Background: Inflammatory myopathy (IM) as a manifestation of paraneoplastic syndrome has been well-documented. However, the prevalence of malignancies reported varies across the studies. There are very few studies reported from Asia, only one from India. Aim: The aim of this analysis was to study the prevalence of malignancy in biopsy-proven cases of IM in India and to study the difference between malignant and non-malignant groups. Materials and Methods: The study was a retrospective review of case records of patients with a biopsy-proven IM attending Tertiary Care University Hospital. Results: Of the total 86 patients with biopsy-proven IM, 22 patients were polymyositis, 63 patients had dermatomyositis (DM) and one was with an inclusion body myositis, not included for further analysis. Associated malignancy was diagnosed in 6 (7%) patients, and five of them were females. Diagnosis of associated malignancy was identified at the time of diagnosis of IM in four (66.7%) patients. All the six patients with an associated malignancy had DM. Only one patient died within 1 year of diagnosis. Creatinine kinase was much lower in patients with malignancy associated IM than in patients with no malignancy (P < 0.0001). Conclusion: The prevalence of malignancy was very low in our cohort as compared to the studies from other countries. Breast cancer was the most common malignancy associated with DM. The type of associated malignancy was quite variable.

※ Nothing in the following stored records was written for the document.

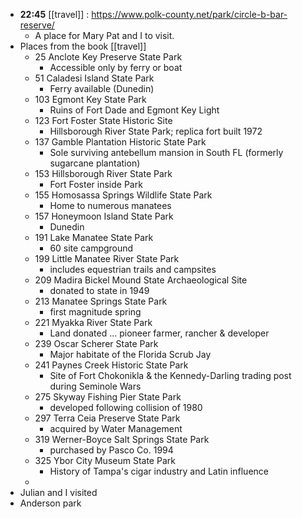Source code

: - **22:45** [[travel]] :  https://www.polk-county.net/park/circle-b-bar-reserve/
	- A place for Mary Pat and I to visit.
- Places from the book [[travel]]
	- 25 Anclote Key Preserve State Park
		- Accessible only by ferry or boat
	- 51 Caladesi Island State Park
		- Ferry available (Dunedin)
	- 103 Egmont Key State Park
		- Ruins of Fort Dade and Egmont Key Light
	- 123 Fort Foster State Historic Site
		- Hillsborough River State Park; replica fort built 1972
	- 137 Gamble Plantation Historic State Park
		- Sole surviving antebellum mansion in South FL (formerly sugarcane plantation)
	- 153 Hillsborough River State Park
		- Fort Foster inside Park
	- 155 Homosassa Springs Wildlife State Park
		- Home to numerous manatees
	- 157 Honeymoon Island State Park
		- Dunedin
	- 191 Lake Manatee State Park
		- 60 site campground
	- 199 Little Manatee River State Park
		- includes equestrian trails and campsites
	- 209 Madira Bickel Mound State Archaeological Site
		- donated to state in 1949
	- 213 Manatee Springs State Park
		- first magnitude spring
	- 221 Myakka River State Park
		- Land donated ... pioneer farmer, rancher & developer
	- 239 Oscar Scherer State Park
		- Major habitate of the Florida Scrub Jay
	- 241 Paynes Creek Historic State Park
		- Site of Fort Chokonikla & the Kennedy-Darling trading post during Seminole Wars
	- 275 Skyway Fishing Pier State Park
		- developed following collision of 1980
	- 297 Terra Ceia Preserve State Park
		- acquired by Water Management
	- 319 Werner-Boyce Salt Springs State Park
		- purchased by Pasco Co. 1994
	- 325 Ybor City Museum State Park
		- History of Tampa's cigar industry and Latin influence
	-
- Julian and I visited
- Anderson park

Keywords: Creatinine kinase, inflammatory myopathy, paraneoplastic syndrome


How to cite this article:
Kannan MA, Sundaram C, Uppin M, Mridula R, Jabeen SA, Borgohain R. Incidence of malignancies in biopsy-proven inflammatory myopathy. Neurol India 2013;61:152-5

How to cite this URL:
Kannan MA, Sundaram C, Uppin M, Mridula R, Jabeen SA, Borgohain R. Incidence of malignancies in biopsy-proven inflammatory myopathy. Neurol India [serial online] 2013 [cited 2018 Jun 23];61:152-5. Available from: http://www.neurologyindia.com/text.asp?2013/61/2/152/111121



 » Introduction Top


An association between malignancy and inflammatory myopathy (IM) was suspected as early as 1916 [1] and a number of case series have been reported since then. Malignancy in inflammatory myopathies could be caused in part due to the clinical course of IM itself or due to paraneoplastic syndrome. [2] Most population-based studies suggest that the risk of cancer is greater in patients with dermatomyositis (DM), 27-40%, than in those with polymyositis (PM), 15-18%. [3],[4],[5],[6] One study documented a cancer risk of 23% in patients with inclusion body myositis (IBM). [4] A review of the literature shows data highlighting the prevalence and types of malignancies reported in Asian ethnic groups. [7],[8],[9] Porkodi et al. reported a single case of DM associated with breast cancer in a series of 87 patients with IM over a period of 10 years from India. [10] Therefore, we sought to study the prevalence of malignancies in our patient population who were diagnosed with IM and to study the clinical differences between the groups with and without malignancies.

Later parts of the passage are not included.